STORED DATA -
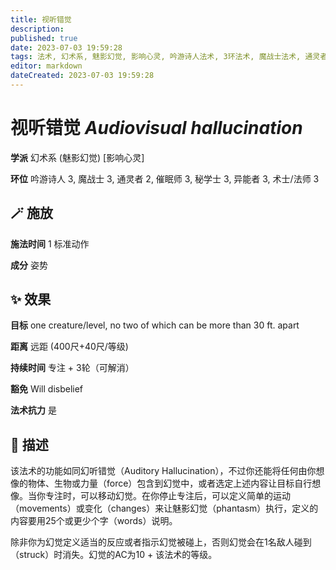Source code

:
 ```yaml
---
title: 视听错觉
description: 
published: true
date: 2023-07-03 19:59:28
tags: 法术, 幻术系, 魅影幻觉, 影响心灵, 吟游诗人法术, 3环法术, 魔战士法术, 通灵者法术, 2环法术, 催眠师法术, 秘学士法术, 异能者法术, 术士/法师法术
editor: markdown
dateCreated: 2023-07-03 19:59:28
---
```


# **视听错觉** *Audiovisual hallucination*

**学派** 幻术系 (魅影幻觉) \[影响心灵\] 

**环位** 吟游诗人 3, 魔战士 3, 通灵者 2, 催眠师 3, 秘学士 3, 异能者 3, 术士/法师 3

## 🪄 施放

**施法时间** 1 标准动作

**成分** 姿势

## ✨ 效果 

**目标** one creature/level, no two of which can be more than 30 ft. apart 

**距离** 远距 (400尺+40尺/等级)  

**持续时间** 专注 + 3轮（可解消） 

**豁免** Will disbelief

**法术抗力** 是

## 📖 描述

该法术的功能如同幻听错觉（Auditory Hallucination），不过你还能将任何由你想像的物体、生物或力量（force）包含到幻觉中，或者选定上述内容让目标自行想像。当你专注时，可以移动幻觉。在你停止专注后，可以定义简单的运动（movements）或变化（changes）来让魅影幻觉（phantasm）执行，定义的内容要用25个或更少个字（words）说明。

除非你为幻觉定义适当的反应或者指示幻觉被碰上，否则幻觉会在1名敌人碰到（struck）时消失。幻觉的AC为10 + 该法术的等级。
    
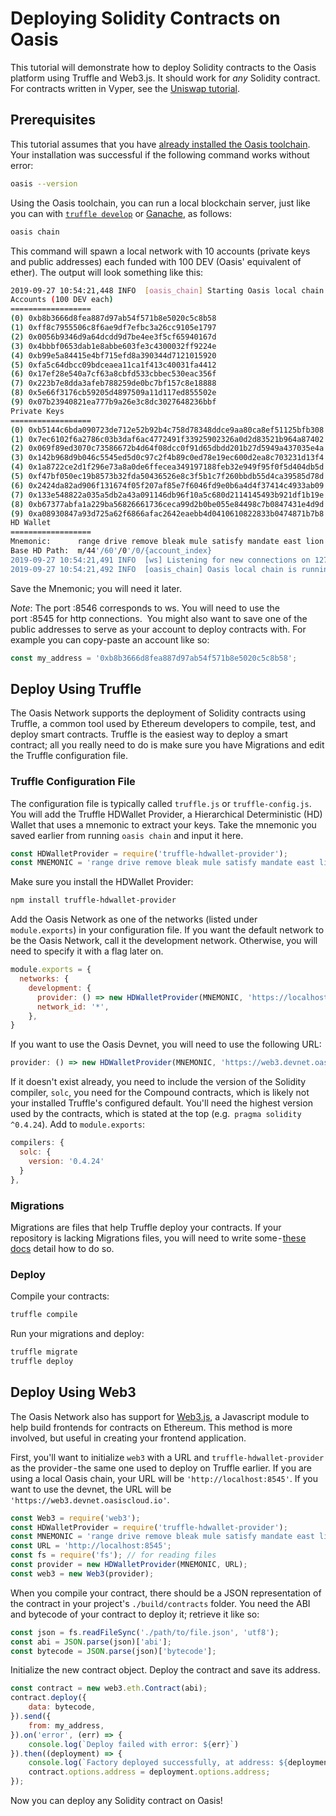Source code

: # Deploying Solidity Contracts on Oasis 

This tutorial will demonstrate how to deploy Solidity contracts to the Oasis platform using Truffle and Web3.js. It should work for _any_ Solidity contract.
For contracts written in Vyper, see the [Uniswap tutorial](./deploy-vyper.md).

## Prerequisites

This tutorial assumes that you have [already installed the Oasis toolchain](https://docs.oasis.dev/quickstart.html#install-the-oasis-toolchain). Your installation was successful if the following command works without error:

```bash
oasis --version
```

Using the Oasis toolchain, you can run a local blockchain server, just like you can with [`truffle develop`](https://www.trufflesuite.com/docs/truffle/getting-started/using-truffle-develop-and-the-console) or [Ganache](https://github.com/trufflesuite/ganache-cli), as follows:

```bash
oasis chain
```

This command will spawn a local network with 10 accounts (private keys and public addresses) each funded with 100 DEV (Oasis' equivalent of ether). The output will look something like this:

```bash
2019-09-27 10:54:21,448 INFO  [oasis_chain] Starting Oasis local chain
Accounts (100 DEV each)
==================
(0) 0xb8b3666d8fea887d97ab54f571b8e5020c5c8b58
(1) 0xff8c7955506c8f6ae9df7efbc3a26cc9105e1797
(2) 0x0056b9346d9a64dcdd9d7be4ee3f5cf65940167d
(3) 0x4bbbf0653dab1e8abbe603fe3c4300032ff9224e
(4) 0xb99e5a84415e4bf715efd8a390344d7121015920
(5) 0xfa5c64dbcc09bdceaea11ca1f413c40031fa4412
(6) 0x17ef28e540a7cf63a8cbfd533cbbec530eac356f
(7) 0x223b7e8dda3afeb788259de0bc7bf157c8e18888
(8) 0x5e66f3176cb59205d4897509a11d117ed855502e
(9) 0x07b23940821ea777b9a26e3c8dc3027648236bbf
Private Keys
==================
(0) 0xb5144c6bda090723de712e52b92b4c758d78348ddce9aa80ca8ef51125bfb308
(1) 0x7ec6102f6a2786c03b3daf6ac4772491f33925902326a0d2d83521b964a87402
(2) 0x069f89ed3070c73586672b4d64f08dcc0f91d65dbdd201b27d5949a437035e4a
(3) 0x142b968d9b046c5545ed5d0c97c2f4b89c0ed78e19ec600d2ea8c703231d13f4
(4) 0x1a8722ce2d1f296e73a8a0de6ffecea349197188feb32e949f95f0f5d404db5d
(5) 0xf47bf050ec19b8573b32fda50436526e8c3f5b1c7f260bbdb55d4ca39585d78d
(6) 0x2424da82ad906f131674f05f207af85e7f6046fd9e0b6a4d4f37414c4933ab09
(7) 0x133e548822a035a5db2a43a091146db96f10a5c680d2114145493b921df1b19e
(8) 0xb67377abfa1a229ba56826661736ceca99d2b0be055e84498c7b0847431e4d9d
(9) 0xa08930847a93d725a62f6866afac2642eaebb4d0410610822833b0474871b7b8
HD Wallet
==================
Mnemonic:      range drive remove bleak mule satisfy mandate east lion minimum unfold ready
Base HD Path:  m/44'/60'/0'/0/{account_index}
2019-09-27 10:54:21,491 INFO  [ws] Listening for new connections on 127.0.0.1:8546.
2019-09-27 10:54:21,492 INFO  [oasis_chain] Oasis local chain is running
```

Save the Mnemonic; you will need it later. 

_Note_: The port :8546 corresponds to ws. You will need to use the port :8545 for http connections. 
You might also want to save one of the public addresses to serve as your account to deploy contracts with. For example you can copy-paste an account like so:

```js
const my_address = '0xb8b3666d8fea887d97ab54f571b8e5020c5c8b58';
```

## Deploy Using Truffle

The Oasis Network supports the deployment of Solidity contracts using Truffle, a common tool used by Ethereum developers to compile, test, and deploy smart contracts.
Truffle is the easiest way to deploy a smart contract; all you really need to do is make sure you have Migrations and edit the Truffle configuration file.

### Truffle Configuration File

The configuration file is typically called `truffle.js` or `truffle-config.js`. You will add the Truffle HDWallet Provider, a Hierarchical Deterministic (HD) Wallet that uses a mnemonic to extract your keys.
Take the mnemonic you saved earlier from running `oasis chain` and input it here.

```js
const HDWalletProvider = require('truffle-hdwallet-provider');
const MNEMONIC = 'range drive remove bleak mule satisfy mandate east lion minimum unfold ready';
```
Make sure you install the HDWallet Provider:

```bash
npm install truffle-hdwallet-provider
```

Add the Oasis Network as one of the networks (listed under `module.exports`) in your configuration file.
If you want the default network to be the Oasis Network, call it the development network.
Otherwise, you will need to specify it with a flag later on.

```js
module.exports = {
  networks: {
    development: {
      provider: () => new HDWalletProvider(MNEMONIC, 'https://localhost:8545'),
      network_id: '*',
    },
}
```

If you want to use the Oasis Devnet, you will need to use the following URL:

```js
provider: () => new HDWalletProvider(MNEMONIC, 'https://web3.devnet.oasiscloud.io')
```

If it doesn't exist already, you need to include the version of the Solidity compiler, `solc`, you need for the Compound contracts, which is likely not your installed Truffle's configured default.
You'll need the highest version used by the contracts, which is stated at the top (e.g.` pragma solidity ^0.4.24`). Add to `module.exports`:

```js
compilers: {
  solc: {
    version: '0.4.24'
  }
},
```

### Migrations

Migrations are files that help Truffle deploy your contracts.
If your repository is lacking Migrations files, you will need to write some - [these docs](https://www.trufflesuite.com/docs/truffle/getting-started/running-migrations) detail how to do so.

### Deploy

Compile your contracts:

```bash
truffle compile
```
Run your migrations and deploy:

```bash
truffle migrate
truffle deploy
```

## Deploy Using Web3

The Oasis Network also has support for [Web3.js](https://web3js.readthedocs.io/en/v1.2.0/getting-started.html), a Javascript module to help build frontends for contracts on Ethereum. This method is more involved, but useful in creating your frontend application.

First, you'll want to initialize `web3` with a URL and `truffle-hdwallet-provider` as the provider - the same one used to deploy on Truffle earlier.
If you are using a local Oasis chain, your URL will be `'http://localhost:8545'`.
If you want to use the devnet, the URL will be `'https://web3.devnet.oasiscloud.io'`.

```js
const Web3 = require('web3');
const HDWalletProvider = require('truffle-hdwallet-provider');
const MNEMONIC = 'range drive remove bleak mule satisfy mandate east lion minimum unfold ready';
const URL = 'http://localhost:8545';
const fs = require('fs'); // for reading files
const provider = new HDWalletProvider(MNEMONIC, URL);
const web3 = new Web3(provider);
```

When you compile your contract, there should be a JSON representation of the contract in your project's `./build/contracts` folder.
You need the ABI and bytecode of your contract to deploy it; retrieve it like so:

```js
const json = fs.readFileSync('./path/to/file.json', 'utf8');
const abi = JSON.parse(json)['abi'];
const bytecode = JSON.parse(json)['bytecode'];
```

Initialize the new contract object. Deploy the contract and save its address.

```js
const contract = new web3.eth.Contract(abi);
contract.deploy({
    data: bytecode,
}).send({
    from: my_address,
}).on('error', (err) => {
    console.log(`Deploy failed with error: ${err}`)
}).then((deployment) => {
    console.log(`Factory deployed successfully, at address: ${deployment.options.address}`);
    contract.options.address = deployment.options.address;
});
```

Now you can deploy any Solidity contract on Oasis!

TASK TO CARRY OUT - Using the records given above, list every line that includes the word "later".

EXPECTED OUTPUT -
Save the Mnemonic; you will need it later. 
Otherwise, you will need to specify it with a flag later on.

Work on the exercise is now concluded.